La réouverture de MaPrimeRénov’ intervient dans un contexte où la question des passoires thermiques reste centrale. Derrière les chiffres budgétaires et les annonces ministérielles, ce sont des millions de ménages qui vivent encore dans des logements mal isolés, énergivores et parfois insalubres.
Classés F ou G au DPE, les logements qualifiés de « passoires thermiques » se caractérisent par des déperditions de chaleur importantes, une mauvaise isolation et des systèmes de chauffage obsolètes. Résultat : des factures énergétiques élevées et un confort thermique très dégradé. En hiver, certains occupants peinent à atteindre une température convenable sans faire exploser leur budget. En été, ces mêmes logements deviennent étouffants. La précarité énergétique touche particulièrement les ménages modestes, souvent locataires, qui disposent de peu de marge de manœuvre pour engager des travaux.
Vivre dans une passoire thermique ne se limite pas à une question de dépenses. L’humidité, la condensation et les moisissures peuvent avoir des effets sur la santé : problèmes respiratoires, aggravation de l’asthme, inconfort chronique. À cela s’ajoute un impact psychologique non négligeable. La difficulté à chauffer correctement son logement peut générer stress et sentiment de déclassement. Pour les propriétaires bailleurs, la dévalorisation progressive des biens mal classés constitue également un risque financier.

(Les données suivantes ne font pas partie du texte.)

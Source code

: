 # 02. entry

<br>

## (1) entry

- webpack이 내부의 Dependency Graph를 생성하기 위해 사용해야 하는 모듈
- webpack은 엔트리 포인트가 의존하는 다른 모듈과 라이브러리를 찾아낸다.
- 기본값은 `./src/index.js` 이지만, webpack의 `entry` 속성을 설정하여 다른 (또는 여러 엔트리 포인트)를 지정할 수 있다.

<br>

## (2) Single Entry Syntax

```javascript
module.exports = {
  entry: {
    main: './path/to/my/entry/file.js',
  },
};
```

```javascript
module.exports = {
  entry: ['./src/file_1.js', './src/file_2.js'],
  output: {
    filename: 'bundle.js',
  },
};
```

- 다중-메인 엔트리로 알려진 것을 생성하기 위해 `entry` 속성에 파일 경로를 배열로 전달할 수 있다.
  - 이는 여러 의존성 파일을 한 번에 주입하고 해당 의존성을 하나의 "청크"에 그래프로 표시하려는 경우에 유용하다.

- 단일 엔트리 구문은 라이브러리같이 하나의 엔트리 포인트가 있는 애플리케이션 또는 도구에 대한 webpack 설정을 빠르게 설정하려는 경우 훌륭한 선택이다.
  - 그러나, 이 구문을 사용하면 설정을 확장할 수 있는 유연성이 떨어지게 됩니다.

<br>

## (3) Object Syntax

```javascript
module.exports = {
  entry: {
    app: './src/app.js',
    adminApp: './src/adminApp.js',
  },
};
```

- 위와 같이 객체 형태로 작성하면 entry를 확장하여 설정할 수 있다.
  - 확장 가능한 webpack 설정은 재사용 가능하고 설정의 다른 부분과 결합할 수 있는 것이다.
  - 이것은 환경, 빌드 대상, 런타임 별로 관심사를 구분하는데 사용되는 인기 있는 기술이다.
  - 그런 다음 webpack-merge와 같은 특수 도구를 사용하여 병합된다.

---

La réglementation évolue rapidement. Les logements les plus énergivores sont progressivement exclus du marché locatif, accentuant la pression sur les propriétaires pour engager des travaux. Mais les coûts restent élevés, même avec des aides publiques. C’est dans ce contexte que la relance de MaPrimeRénov’ est attendue. Le dispositif vise précisément à accompagner la transformation de ces logements énergivores en habitats performants. Toutefois, le volume de dossiers en attente et les restrictions prévues sur certains types de travaux montrent que le défi reste immense.